Opinion: Plastic ban means higher prices, fewer jobs, more garbage and GHGs. Congratulations, Ottawa!
You might remember that famous scene from the 1967 movie The Graduate. Dustin Hoffman’s anxious adult-in-waiting Benjamin Braddock is trapped at a dull graduation party when family friend Mr. McGuire leans in to offer some advice. “I just want to say one word. Just one word. Are you listening?” When Benji assures him that he is, Mr. McGuire responds, “Plastics.” Waiting a beat, he adds, “There’s a great future in plastics.”

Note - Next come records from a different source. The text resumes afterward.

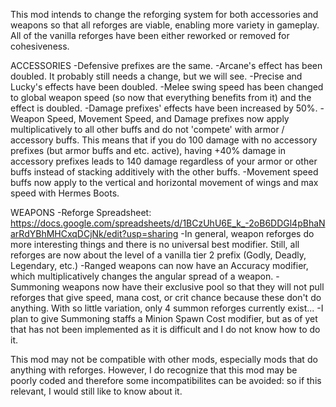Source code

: This mod intends to change the reforging system for both accessories and weapons so that all reforges are viable, enabling more variety in gameplay. All of the vanilla reforges have been either reworked or removed for cohesiveness.

ACCESSORIES
-Defensive prefixes are the same.
-Arcane's effect has been doubled. It probably still needs a change, but we will see.
-Precise and Lucky's effects have been doubled.
-Melee swing speed has been changed to global weapon speed (so now that everything benefits from it) and the effect is doubled.
-Damage prefixes' effects have been increased by 50%.
-Weapon Speed, Movement Speed, and Damage prefixes now apply multiplicatively to all other buffs and do not 'compete' with armor / accessory buffs. This means that if you do 100 damage with no accessory prefixes (but armor buffs and etc. active), having +40% damage in accessory prefixes leads to 140 damage regardless of your armor or other buffs instead of stacking additively with the other buffs.
-Movement speed buffs now apply to the vertical and horizontal movement of wings and max speed with Hermes Boots.

WEAPONS
-Reforge Spreadsheet: https://docs.google.com/spreadsheets/d/1BCzUhU6E_k_-2oB6DDGl4pBhaNarRdYBhMHCxqDCjNk/edit?usp=sharing
-In general, weapon reforges do more interesting things and there is no universal best modifier. Still, all reforges are now about the level of a vanilla tier 2 prefix (Godly, Deadly, Legendary, etc.)
-Ranged weapons can now have an Accuracy modifier, which multiplicatively changes the angular spread of a weapon.
-Summoning weapons now have their exclusive pool so that they will not pull reforges that give speed, mana cost, or crit chance because these don't do anything. With so little variation, only 4 summon reforges currently exist...
-I plan to give Summoning staffs a Minion Spawn Cost modifier, but as of yet that has not been implemented as it is difficult and I do not know how to do it.

This mod may not be compatible with other mods, especially mods that do anything with reforges. However, I do recognize that this mod may be poorly coded and therefore some incompatibilites can be avoided: so if this relevant, I would still like to know about it.
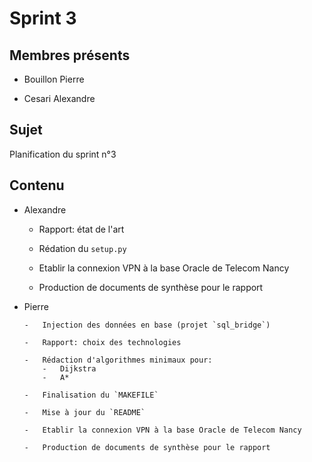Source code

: # Sprint 3

## Membres présents

-   Bouillon Pierre

-   Cesari Alexandre

## Sujet

Planification du sprint n°3

## Contenu

-   Alexandre

    -   Rapport: état de l'art

    -   Rédation du `setup.py`

    -   Etablir la connexion VPN à la base Oracle de Telecom Nancy

    -   Production de documents de synthèse pour le rapport

-   Pierre

        -   Injection des données en base (projet `sql_bridge`)

        -   Rapport: choix des technologies

        -   Rédaction d'algorithmes minimaux pour:
            -   Dijkstra
            -   A*

        -   Finalisation du `MAKEFILE`

        -   Mise à jour du `README`

        -   Etablir la connexion VPN à la base Oracle de Telecom Nancy

        -   Production de documents de synthèse pour le rapport
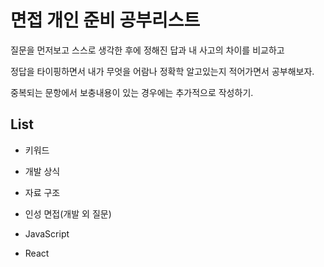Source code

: # 면접 개인 준비 공부리스트

질문을 먼저보고 스스로 생각한 후에 정해진 답과 내 사고의 차이를 비교하고

정답을 타이핑하면서 내가 무엇을 어람나 정확학 알고있는지 적어가면서 공부해보자.

중복되는 문항에서 보충내용이 있는 경우에는 추가적으로 작성하기.

## List

- 키워드 

- 개발 상식

- 자료 구조

- 인성 면접(개발 외 질문)

- JavaScript

- React

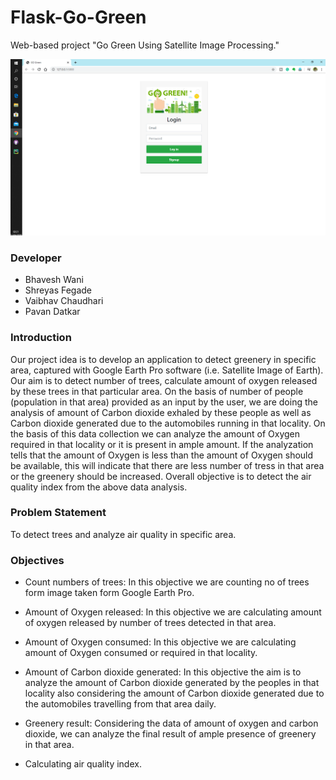# Flask-Go-Green
Web-based project "Go Green Using Satellite Image Processing." 

![alt text](https://github.com/Bhavesh2000/flask-Go-Green/blob/master/ver2/static/gogreen_login.png)

### Developer
- Bhavesh Wani
- Shreyas Fegade
- Vaibhav Chaudhari
- Pavan Datkar

### Introduction
Our project idea is to develop an application to detect greenery in specific area, captured with Google Earth Pro software (i.e. Satellite Image of Earth). Our aim is to detect number of trees, calculate amount of oxygen released by these trees in that particular area. On the basis of number of people (population in that area) provided as an input by the user, we are doing the analysis of amount of Carbon dioxide exhaled by these people as well as Carbon dioxide generated due to the automobiles running in that locality. On the basis of this data collection we can analyze the amount of Oxygen required in that locality or it is present in ample amount. If the analyzation tells that the amount of Oxygen is less than the amount of Oxygen should be available, this will indicate that there are less number of tress in that area or the greenery should be increased. Overall objective is to detect the air quality index from the above data analysis.  

### Problem Statement
To detect trees and analyze air quality in specific area.

### Objectives
- Count numbers of trees: In this objective we are counting no of trees form image taken form Google Earth Pro.
- Amount of Oxygen released: In this objective we are calculating amount of oxygen released by number of trees detected in that area.
- Amount of Oxygen consumed: In this objective we are calculating amount of Oxygen consumed or required in that locality.
- Amount of Carbon dioxide generated: In this objective the aim is to analyze the amount of Carbon dioxide generated by the peoples in that locality also considering the amount of Carbon dioxide generated due to the automobiles travelling from that area daily. 

- Greenery result: Considering the data of amount of oxygen and carbon dioxide, we can analyze the final result of ample presence of greenery in that area.
- Calculating air quality index.
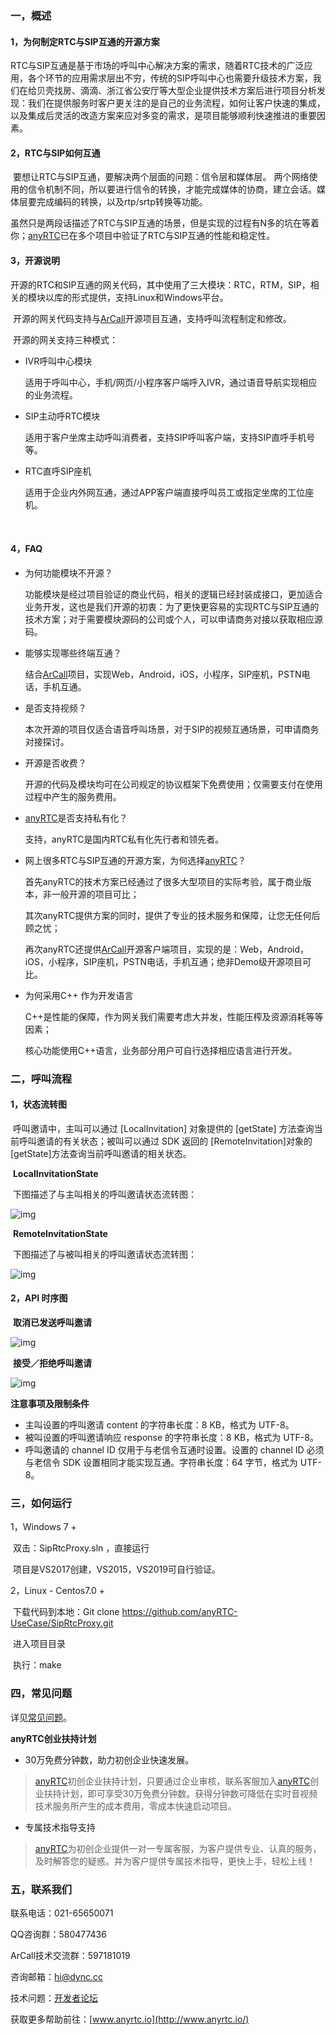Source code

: ### 一，概述

#### 	1，为何制定RTC与SIP互通的开源方案

​	RTC与SIP互通是基于市场的呼叫中心解决方案的需求，随着RTC技术的广泛应用，各个环节的应用需求层出不穷，传统的SIP呼叫中心也需要升级技术方案，我们在给贝壳找房、滴滴、浙江省公安厅等大型企业提供技术方案后进行项目分析发现：我们在提供服务时客户更关注的是自己的业务流程，如何让客户快速的集成，以及集成后灵活的改造方案来应对多变的需求，是项目能够顺利快速推进的重要因素。



#### 	2，RTC与SIP如何互通

​	要想让RTC与SIP互通，要解决两个层面的问题：信令层和媒体层。 两个网络使用的信令机制不同，所以要进行信令的转换，才能完成媒体的协商，建立会话。媒体层要完成编码的转换，以及rtp/srtp转换等功能。

​	虽然只是两段话描述了RTC与SIP互通的场景，但是实现的过程有N多的坑在等着你；[anyRTC](https://www.anyrtc.io)已在多个项目中验证了RTC与SIP互通的性能和稳定性。



#### 	3，开源说明

​	开源的RTC和SIP互通的网关代码，其中使用了三大模块：RTC，RTM，SIP，相关的模块以库的形式提供，支持Linux和Windows平台。

​	开源的网关代码支持与[ArCall](https://github.com/anyRTC-UseCase/ARCall)开源项目互通，支持呼叫流程制定和修改。

​	开源的网关支持三种模式：

 - IVR呼叫中心模块

   适用于呼叫中心，手机/网页/小程序客户端呼入IVR，通过语音导航实现相应的业务流程。

 - SIP主动呼RTC模块

   适用于客户坐席主动呼叫消费者，支持SIP呼叫客户端，支持SIP直呼手机号等。

 - RTC直呼SIP座机

   适用于企业内外网互通，通过APP客户端直接呼叫员工或指定坐席的工位座机。

​	

#### 	4，FAQ

 - 为何功能模块不开源？

   功能模块是经过项目验证的商业代码，相关的逻辑已经封装成接口，更加适合业务开发，这也是我们开源的初衷：为了更快更容易的实现RTC与SIP互通的技术方案；对于需要模块源码的公司或个人，可以申请商务对接以获取相应源码。

 - 能够实现哪些终端互通？

   结合[ArCall](https://github.com/anyRTC-UseCase/ARCall)项目，实现Web，Android，iOS，小程序，SIP座机，PSTN电话，手机互通。

 - 是否支持视频？

   本次开源的项目仅适合语音呼叫场景，对于SIP的视频互通场景，可申请商务对接探讨。

 - 开源是否收费？

   开源的代码及模块均可在公司规定的协议框架下免费使用；仅需要支付在使用过程中产生的服务费用。

 - [anyRTC](https://www.anyrtc.io)是否支持私有化？

   支持，anyRTC是国内RTC私有化先行者和领先者。

 - 网上很多RTC与SIP互通的开源方案，为何选择[anyRTC](https://www.anyrtc.io)？

   首先anyRTC的技术方案已经通过了很多大型项目的实际考验，属于商业版本，非一般开源的项目可比；

   其次anyRTC提供方案的同时，提供了专业的技术服务和保障，让您无任何后顾之忧；

   再次anyRTC还提供[ArCall](https://github.com/anyRTC-UseCase/ARCall)开源客户端项目，实现的是：Web，Android，iOS，小程序，SIP座机，PSTN电话，手机互通；绝非Demo级开源项目可比。

 - 为何采用C++ 作为开发语言

   C++是性能的保障，作为网关我们需要考虑大并发，性能压榨及资源消耗等等因素；

   核心功能使用C++语言，业务部分用户可自行选择相应语言进行开发。

   

### 二，呼叫流程

#### 1，状态流转图

​	呼叫邀请中，主叫可以通过 [LocalInvitation] 对象提供的 [getState] 方法查询当前呼叫邀请的有关状态；被叫可以通过 SDK 返回的 [RemoteInvitation]对象的 [getState]方法查询当前呼叫邀请的相关状态。

​	**LocalInvitationState**

​	下图描述了与主叫相关的呼叫邀请状态流转图：

![img](https://web-cdn.agora.io/docs-files/1582270646018)

​	**RemoteInvitationState**

​	下图描述了与被叫相关的呼叫邀请状态流转图：

![img](https://web-cdn.agora.io/docs-files/1582270656158)

#### 2，API 时序图

​	**取消已发送呼叫邀请**

![img](https://web-cdn.agora.io/docs-files/1565426396109)

​	**接受／拒绝呼叫邀请**

![img](https://web-cdn.agora.io/docs-files/1565427974586)

**注意事项及限制条件**

- 主叫设置的呼叫邀请 content 的字符串长度：8 KB，格式为 UTF-8。
- 被叫设置的呼叫邀请响应 response 的字符串长度：8 KB，格式为 UTF-8。
- 呼叫邀请的 channel ID 仅用于与老信令互通时设置。设置的 channel ID 必须与老信令 SDK 设置相同才能实现互通。字符串长度：64 字节，格式为 UTF-8。

### 三，如何运行

1，Windows 7 +

​	双击：SipRtcProxy.sln ，直接运行

​	项目是VS2017创建，VS2015，VS2019可自行验证。

2，Linux - Centos7.0 + 

​	下载代码到本地：Git clone https://github.com/anyRTC-UseCase/SipRtcProxy.git 

​	进入项目目录

​	执行：make

### 四，常见问题

详见[常见问题](https://docs.anyrtc.io/platforms/docs/platforms/FAQ/faq)。

**anyRTC创业扶持计划**

- 30万免费分钟数，助力初创企业快速发展。

> [anyRTC](https://www.anyrtc.io)初创企业扶持计划，只要通过企业审核，联系客服加入[anyRTC](https://www.anyrtc.io)创业扶持计划，即可享受30万免费分钟数。获得分钟数可降低在实时音视频技术服务所产生的成本费用，零成本快速启动项目。

- 专属技术指导支持

> [anyRTC](https://www.anyrtc.io)为初创企业提供一对一专属客服，为客户提供专业、认真的服务，及时解答您的疑惑。并为客户提供专属技术指导，更快上手，轻松上线！

### 五，联系我们

联系电话：021-65650071

QQ咨询群：580477436

ArCall技术交流群：597181019

咨询邮箱：[hi@dync.cc](mailto:hi@dync.cc)

技术问题：[开发者论坛](https://bbs.anyrtc.io/)

获取更多帮助前往：[www.anyrtc.io](http://www.anyrtc.io/)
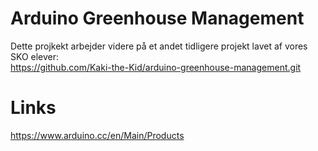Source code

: # Arduino Greenhouse Management
Dette projkekt arbejder videre på et andet tidligere projekt lavet af vores SKO elever:<br />
https://github.com/Kaki-the-Kid/arduino-greenhouse-management.git

# Links
https://www.arduino.cc/en/Main/Products
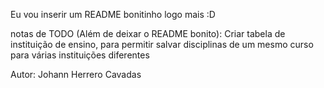 Eu vou inserir um README bonitinho logo mais :D


notas de TODO (Além de deixar o README bonito):
Criar tabela de instituição de ensino, para permitir salvar disciplinas de um mesmo curso para várias instituições diferentes


Autor: Johann Herrero Cavadas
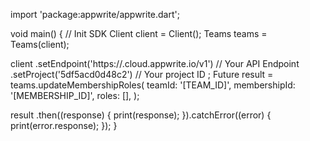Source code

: import 'package:appwrite/appwrite.dart';

void main() { // Init SDK
  Client client = Client();
  Teams teams = Teams(client);

  client
    .setEndpoint('https://<REGION>.cloud.appwrite.io/v1') // Your API Endpoint
    .setProject('5df5acd0d48c2') // Your project ID
  ;
  Future result = teams.updateMembershipRoles(
    teamId: '[TEAM_ID]',
    membershipId: '[MEMBERSHIP_ID]',
    roles: [],
  );

  result
    .then((response) {
      print(response);
    }).catchError((error) {
      print(error.response);
  });
}
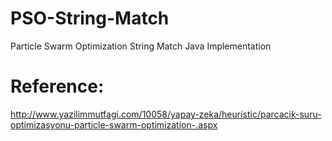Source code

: # PSO-String-Match
Particle Swarm Optimization String Match Java Implementation

# Reference:
http://www.yazilimmutfagi.com/10058/yapay-zeka/heuristic/parcacik-suru-optimizasyonu-particle-swarm-optimization-.aspx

Mr. McGuire’s unsolicited advice has proven prescient. Plastic is inexpensive, lightweight, flexible, durable, impermeable and sterile. Over the past half-century, Canadians have enjoyed tremendous advances in medical devices, appliances, plumbing, furniture, packaging, food storage and on and on due to plastic’s many advantages. Ours has been the Age of Plastics.
Until now.
In June, federal Environment Minister Steven Guilbeault declared an end to Canada’s love affair with plastic. Citing an ocean pollution crisis, he announced a prohibition on the manufacture of six disposable plastic items by the end of 2022: checkout bags, cutlery, food service containers, six-pack ring carriers, stirrers and straws.